It is important to note that the observed proprioceptive improvement is unlikely a mere practice effect of the assessment task. While the intervention required active wrist movement, the joint position discrimination task to assess proprioceptive function is based on passive motion induced by the robot. More importantly, it is inherent to psychophysical threshold testing that the perceiver receives no feedback. That is, after two distinct joint positions were assumed during our procedure, no feedback was given about the correctness of the participant’s perceptual judgement. Thus, while one could not exclude some form of implicit learning did occur, it remains questionable what exactly was learned in a task that provided no feedback on performance or results.
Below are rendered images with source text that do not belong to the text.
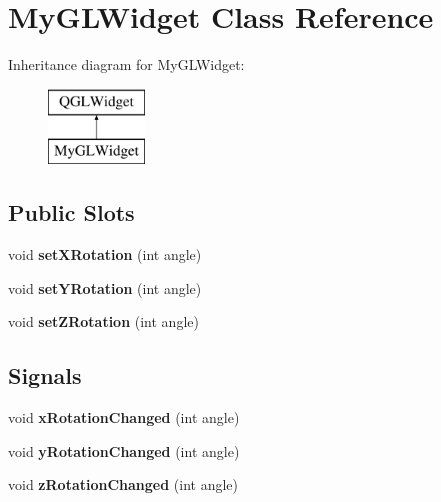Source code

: \hypertarget{class_my_g_l_widget}{}\section{My\+G\+L\+Widget Class Reference}
\label{class_my_g_l_widget}
Inheritance diagram for My\+G\+L\+Widget\+:\begin{figure}[H]
\begin{center}
\leavevmode
\includegraphics[height=2.000000cm]{class_my_g_l_widget}
\end{center}
\end{figure}
\subsection*{Public Slots}
\begin{DoxyCompactItemize}
\item 
\mbox{\label{class_my_g_l_widget_ae25d0d92cce067011b007d2981a73cf5}} 
void {\bfseries set\+X\+Rotation} (int angle)
\item 
\mbox{\label{class_my_g_l_widget_abcd9fa6194011d563c281b723fdf5212}} 
void {\bfseries set\+Y\+Rotation} (int angle)
\item 
\mbox{\label{class_my_g_l_widget_aa54d51fa4a18e3fba20ceaa643bb2bea}} 
void {\bfseries set\+Z\+Rotation} (int angle)
\end{DoxyCompactItemize}
\subsection*{Signals}
\begin{DoxyCompactItemize}
\item 
\mbox{\label{class_my_g_l_widget_a4b68ba3a94f33acd2a7c6378b6e0d8c4}} 
void {\bfseries x\+Rotation\+Changed} (int angle)
\item 
\mbox{\label{class_my_g_l_widget_a6b8d69c457500f1d991b95f5e56c69c3}} 
void {\bfseries y\+Rotation\+Changed} (int angle)
\item 
\mbox{\label{class_my_g_l_widget_a29cd77996caf2a33c4d82c1b2a923689}} 
void {\bfseries z\+Rotation\+Changed} (int angle)
\end{DoxyCompactItemize}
It is unlikely that the systematic gains in proprioceptive acuity attributes primarily to a practice effect of the assessment task.
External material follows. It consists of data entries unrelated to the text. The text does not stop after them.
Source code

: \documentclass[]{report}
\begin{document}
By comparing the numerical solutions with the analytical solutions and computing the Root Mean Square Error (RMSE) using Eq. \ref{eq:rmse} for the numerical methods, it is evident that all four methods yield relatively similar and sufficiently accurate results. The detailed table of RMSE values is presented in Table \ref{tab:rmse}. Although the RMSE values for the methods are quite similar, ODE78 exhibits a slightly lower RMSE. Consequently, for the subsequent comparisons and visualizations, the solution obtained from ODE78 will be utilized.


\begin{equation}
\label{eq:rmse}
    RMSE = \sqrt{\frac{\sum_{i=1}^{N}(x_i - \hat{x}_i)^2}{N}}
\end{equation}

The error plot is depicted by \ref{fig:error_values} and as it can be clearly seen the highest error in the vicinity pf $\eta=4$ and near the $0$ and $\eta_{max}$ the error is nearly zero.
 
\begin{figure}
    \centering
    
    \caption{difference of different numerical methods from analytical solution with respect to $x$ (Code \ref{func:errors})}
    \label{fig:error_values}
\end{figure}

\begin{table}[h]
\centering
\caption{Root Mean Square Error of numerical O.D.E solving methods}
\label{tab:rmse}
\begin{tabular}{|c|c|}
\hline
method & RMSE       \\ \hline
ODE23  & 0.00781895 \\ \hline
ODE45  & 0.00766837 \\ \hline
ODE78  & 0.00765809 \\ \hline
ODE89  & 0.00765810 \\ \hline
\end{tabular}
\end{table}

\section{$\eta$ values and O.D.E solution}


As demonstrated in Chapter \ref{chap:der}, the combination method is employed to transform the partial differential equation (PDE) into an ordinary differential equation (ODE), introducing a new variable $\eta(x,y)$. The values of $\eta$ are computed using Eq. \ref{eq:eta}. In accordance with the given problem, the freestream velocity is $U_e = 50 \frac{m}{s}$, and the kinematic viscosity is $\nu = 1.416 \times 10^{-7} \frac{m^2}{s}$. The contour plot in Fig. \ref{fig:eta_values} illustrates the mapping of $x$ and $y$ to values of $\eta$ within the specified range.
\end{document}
While further studies are needed to investigate whether this approach improves proprioception and motor performance among people with limited active wrist movement after stroke, similar intervention could still be delivered by modifying the movement requirement of the training task for people who have active wrist control. More practice sessions are likely needed to achieve similar intensity of training to accommodate for the reduced movement speed. Additional assistive force shall be considered to provide actual movement assistance and augmented proprioceptive feedback. For people with no active wrist control, the proprioceptive training used in this study is not feasible and therefore alternative methods shall be sought.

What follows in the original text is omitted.